Whattheactualfuckwas that about? I can’t believe he had the audacity to say that shit to me. He actually thinks I have feelings other than friendship for Jackson? I mean, yeah, he’s a good-looking guy, but that’s gross. I look at him like a brother. And I’m not an idiot. I’ve been a reporter for my entire adult life. I was doing a damn story about Jackson involving sex clubs and payoffs before I knew him and before his stalker held me hostage. Trust me, I know all about the playboy everyone sees.

What they don’t see, though, is the guy who looked completely distraught when we were in the hospital after my sister threw major blame on him for the situation. Or the guy who would sit next to me while I was having one of my days when I was stuck in fear and couldn’t talk to anyone.

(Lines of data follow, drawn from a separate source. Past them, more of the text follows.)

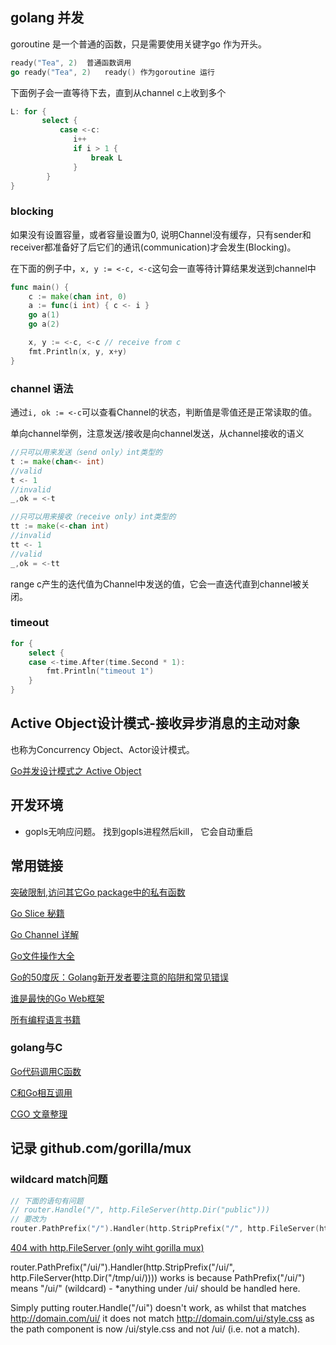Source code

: 

## golang 并发

goroutine 是一个普通的函数，只是需要使用关键字go 作为开头。
```go
ready("Tea", 2)  普通函数调用
go ready("Tea", 2)   ready() 作为goroutine 运行
```

下面例子会一直等待下去，直到从channel c上收到多个

```go
L: for { 
       select { 
           case <-c: 
              i++
              if i > 1 { 
                  break L
              }
        }
}
```

### blocking

如果没有设置容量，或者容量设置为0, 说明Channel没有缓存，只有sender和receiver都准备好了后它们的通讯(communication)才会发生(Blocking)。

在下面的例子中，`x, y := <-c, <-c`这句会一直等待计算结果发送到channel中

```go
func main() {
	c := make(chan int, 0)
	a := func(i int) { c <- i }
	go a(1)
	go a(2)

	x, y := <-c, <-c // receive from c
	fmt.Println(x, y, x+y)
}
```

### channel 语法

通过`i, ok := <-c`可以查看Channel的状态，判断值是零值还是正常读取的值。

单向channel举例，注意发送/接收是向channel发送，从channel接收的语义

```go
//只可以用来发送（send only）int类型的
t := make(chan<- int)
//valid
t <- 1
//invalid
_,ok = <-t

//只可以用来接收（receive only）int类型的
tt := make(<-chan int)
//invalid
tt <- 1
//valid
_,ok = <-tt
```

range c产生的迭代值为Channel中发送的值，它会一直迭代直到channel被关闭。

### timeout

```go
for {
	select {
	case <-time.After(time.Second * 1):
		fmt.Println("timeout 1")
	}
}
```

## Active Object设计模式-接收异步消息的主动对象

也称为Concurrency Object、Actor设计模式。

[Go并发设计模式之 Active Object](https://colobu.com/2019/07/02/concurrency-design-patterns-active-object/)



## 开发环境

-  gopls无响应问题。 找到gopls进程然后kill， 它会自动重启


## 常用链接

[突破限制,访问其它Go package中的私有函数](https://colobu.com/2017/05/12/call-private-functions-in-other-packages/)

[Go Slice 秘籍](https://colobu.com/2017/03/22/Slice-Tricks/) 

[Go Channel 详解](https://colobu.com/2016/04/14/Golang-Channels/)

[Go文件操作大全](https://colobu.com/2016/10/12/go-file-operations/) 

[Go的50度灰：Golang新开发者要注意的陷阱和常见错误](https://colobu.com/2015/09/07/gotchas-and-common-mistakes-in-go-golang/)

[谁是最快的Go Web框架](https://colobu.com/2016/04/06/the-fastest-golang-web-framework/)

[所有编程语言书籍](https://github.com/KeKe-Li/book) 

### golang与C

[Go代码调用C函数](https://colobu.com/2016/06/30/dive-into-go-10/)

[C和Go相互调用](https://colobu.com/2018/08/28/c-and-go-calling-interaction/)

[CGO 文章整理](https://colobu.com/2018/06/13/cgo-articles/)


## 记录 github.com/gorilla/mux

### wildcard match问题

```go
// 下面的语句有问题
// router.Handle("/", http.FileServer(http.Dir("public")))
// 要改为
router.PathPrefix("/").Handler(http.StripPrefix("/", http.FileServer(http.Dir("public"))))
```

[404 with http.FileServer (only wiht gorilla mux)](https://github.com/gorilla/mux/issues/137)

router.PathPrefix("/ui/").Handler(http.StripPrefix("/ui/", http.FileServer(http.Dir("/tmp/ui/)))) works is because PathPrefix("/ui/") means "/ui/" (wildcard) - *anything under /ui/ should be handled here.

Simply putting router.Handle("/ui") doesn't work, as whilst that matches http://domain.com/ui/ it does not match http://domain.com/ui/style.css as the path component is now /ui/style.css and not /ui/ (i.e. not a match).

He didn’t try to get me to open up and talk, he just stayed by my side. They also don’t see the guy who was so adamant for me to start therapy to help me cope that he practically got on his knees and begged me. I don’t know where or when it happened, but he’s one of my best friends, and I could never look at him any other way.

I can’t deal with jealousy, though. That’s a hard no in relationships for me. What does Aiden think is going to happen? I’m going to suddenly realize my undiscovered feelings for Jackson and bed hop?

Yeah, that’s not the kind of girl I am by a long shot, asshole.

Maybe he thinks once I get better and can actually leave my apartment (fingers crossed), I’ll find someone better in the ‘outside world’? That thought has irritation coursing through me. Again, not me.

It’s not like we have this deep, burning love thing happening. It was only one kiss after all, but I would be lying if the thought of us being more than roommates or friends didn’t cross my mind a time or two hundred. He’s a good-looking guy who seems a little damaged by life. Right up my alley, unfortunately.

I’m also not the type who likes to get involved with emotionally unavailable men, and after his display this morning, Aiden doesn’t strike me as someone open to emotional attachments. In fact, he gives a very strong impression that he’ll run the other way if things start to get deep. I’ve been accused of being the unavailable one a time or two. I always felt terrible for it, but when you grow up seeing the love your parents have for each other and the damage losing that can cause, you tend to be slightly closed off yourself.

There’s something about Aiden, though. Something that draws me to him. Something that wants to make him smile and laugh, even if it’s at my quirkiness. He has a protective side I like to see. He knew what he was doing when he helped me with the glass last night. He saw the panic in my eyes and put two and two together when he saw the broken bottle. He made me feel safe. That’s not something that happens often.

I need to talk this out. I call Abigail and she picks up right away.

“Hey, little sister from another mister. What can I do for you this fine morning?” Her voice is bright and all too chipper for my mood.